> _Aim of the task_: An exact copy of every entry is the answer here, with no pictures.

> _Given records_:
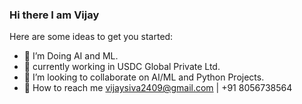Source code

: ### Hi there I am Vijay

Here are some ideas to get you started:

- 🔭 I’m Doing AI and ML.
- 🌱 currently working in USDC Global Private Ltd.
- 👯 I’m looking to collaborate on AI/ML and Python Projects.
- 💬 How to reach me vijaysiva2409@gmail.com | +91 8056738564
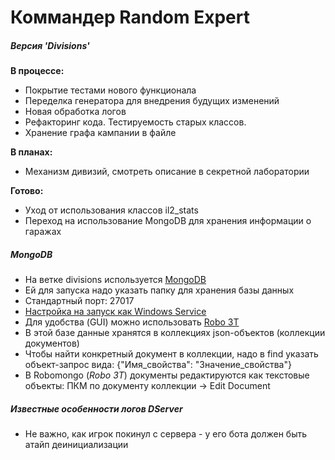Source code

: # Коммандер Random Expert
##### Версия 'Divisions'
**В процессе:**

* Покрытие тестами нового функционала
* Переделка генератора для внедрения будущих изменений
* Новая обработка логов
* Рефакторинг кода. Тестируемость старых классов.
* Хранение графа кампании в файле

**В планах:**

* Механизм дивизий, смотреть описание в секретной лаборатории

**Готово:**

* Уход от использования классов il2_stats
* Переход на использование MongoDB для хранения информации о гаражах


##### MongoDB
* На ветке divisions используется [MongoDB](https://www.mongodb.com/download-center?jmp=nav#community)
* Ей для запуска надо указать папку для хранения базы данных
* Стандартный порт: 27017
* [Настройка на запуск как Windows Service](https://stackoverflow.com/questions/2438055/how-to-run-mongodb-as-windows-service)
* Для удобства (GUI) можно использовать [Robo 3T](https://robomongo.org)
* В этой базе данные хранятся в коллекциях json-объектов (коллекции документов)
* Чтобы найти конкретный документ в коллекции, надо в find указать объект-запрос вида: {"Имя_свойства": "Значение_свойства"}
* В Robomongo (*Robo 3T*) документы редактируются как текстовые объекты: ПКМ по документу коллекции -> Edit Document



##### Известные особенности логов DServer
* Не важно, как игрок покинул с сервера - у его бота должен быть атайп деинициализации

> _Expected output_:
Source code

: ### Hi there I am Vijay

Here are some ideas to get you started:

- 🔭 I’m Doing AI and ML.
- 🌱 currently working in USDC Global Private Ltd.
- 👯 I’m looking to collaborate on AI/ML and Python Projects.
- 💬 How to reach me vijaysiva2409@gmail.com | +91 8056738564
Source code

: # Коммандер Random Expert
##### Версия 'Divisions'
**В процессе:**

* Покрытие тестами нового функционала
* Переделка генератора для внедрения будущих изменений
* Новая обработка логов
* Рефакторинг кода. Тестируемость старых классов.
* Хранение графа кампании в файле

**В планах:**

* Механизм дивизий, смотреть описание в секретной лаборатории

**Готово:**

* Уход от использования классов il2_stats
* Переход на использование MongoDB для хранения информации о гаражах


##### MongoDB
* На ветке divisions используется [MongoDB](https://www.mongodb.com/download-center?jmp=nav#community)
* Ей для запуска надо указать папку для хранения базы данных
* Стандартный порт: 27017
* [Настройка на запуск как Windows Service](https://stackoverflow.com/questions/2438055/how-to-run-mongodb-as-windows-service)
* Для удобства (GUI) можно использовать [Robo 3T](https://robomongo.org)
* В этой базе данные хранятся в коллекциях json-объектов (коллекции документов)
* Чтобы найти конкретный документ в коллекции, надо в find указать объект-запрос вида: {"Имя_свойства": "Значение_свойства"}
* В Robomongo (*Robo 3T*) документы редактируются как текстовые объекты: ПКМ по документу коллекции -> Edit Document



##### Известные особенности логов DServer
* Не важно, как игрок покинул с сервера - у его бота должен быть атайп деинициализации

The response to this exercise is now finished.